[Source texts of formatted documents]
Content starts
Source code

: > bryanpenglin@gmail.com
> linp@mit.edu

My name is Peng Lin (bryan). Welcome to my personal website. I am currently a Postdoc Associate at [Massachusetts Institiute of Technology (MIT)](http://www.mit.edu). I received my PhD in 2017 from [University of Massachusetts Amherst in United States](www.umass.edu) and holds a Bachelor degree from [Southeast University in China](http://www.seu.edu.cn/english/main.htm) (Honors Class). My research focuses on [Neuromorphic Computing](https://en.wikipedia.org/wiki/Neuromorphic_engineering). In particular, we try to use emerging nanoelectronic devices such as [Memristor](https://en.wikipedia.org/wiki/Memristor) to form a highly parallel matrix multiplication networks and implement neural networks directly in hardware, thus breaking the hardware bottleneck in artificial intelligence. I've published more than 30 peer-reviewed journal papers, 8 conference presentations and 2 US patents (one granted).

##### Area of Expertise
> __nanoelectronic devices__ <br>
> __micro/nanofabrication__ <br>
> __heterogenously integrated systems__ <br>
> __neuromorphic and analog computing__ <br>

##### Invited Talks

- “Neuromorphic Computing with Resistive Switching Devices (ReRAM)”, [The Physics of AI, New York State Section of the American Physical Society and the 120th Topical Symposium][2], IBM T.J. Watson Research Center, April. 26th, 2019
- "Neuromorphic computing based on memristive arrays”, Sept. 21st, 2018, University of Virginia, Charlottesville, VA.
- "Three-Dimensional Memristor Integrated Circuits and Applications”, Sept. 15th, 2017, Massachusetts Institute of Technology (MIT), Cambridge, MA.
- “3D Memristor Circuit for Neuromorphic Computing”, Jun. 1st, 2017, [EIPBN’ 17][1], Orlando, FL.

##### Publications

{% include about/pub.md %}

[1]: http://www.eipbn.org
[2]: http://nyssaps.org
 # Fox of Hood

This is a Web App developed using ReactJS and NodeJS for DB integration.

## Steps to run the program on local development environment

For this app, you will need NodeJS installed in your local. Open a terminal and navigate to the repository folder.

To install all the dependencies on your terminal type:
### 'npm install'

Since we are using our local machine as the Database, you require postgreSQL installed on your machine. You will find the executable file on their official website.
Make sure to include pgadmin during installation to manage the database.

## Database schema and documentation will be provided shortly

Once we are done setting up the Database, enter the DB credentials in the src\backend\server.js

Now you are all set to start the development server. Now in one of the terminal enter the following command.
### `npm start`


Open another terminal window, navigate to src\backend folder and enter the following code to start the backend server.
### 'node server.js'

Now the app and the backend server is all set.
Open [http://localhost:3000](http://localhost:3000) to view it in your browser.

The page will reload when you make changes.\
Content ends
The problem:
Starting from the records above, copy each line where the string "code" is found.

Written answer:
Source code
Open another terminal window, navigate to src\backend folder and enter the following code to start the backend server.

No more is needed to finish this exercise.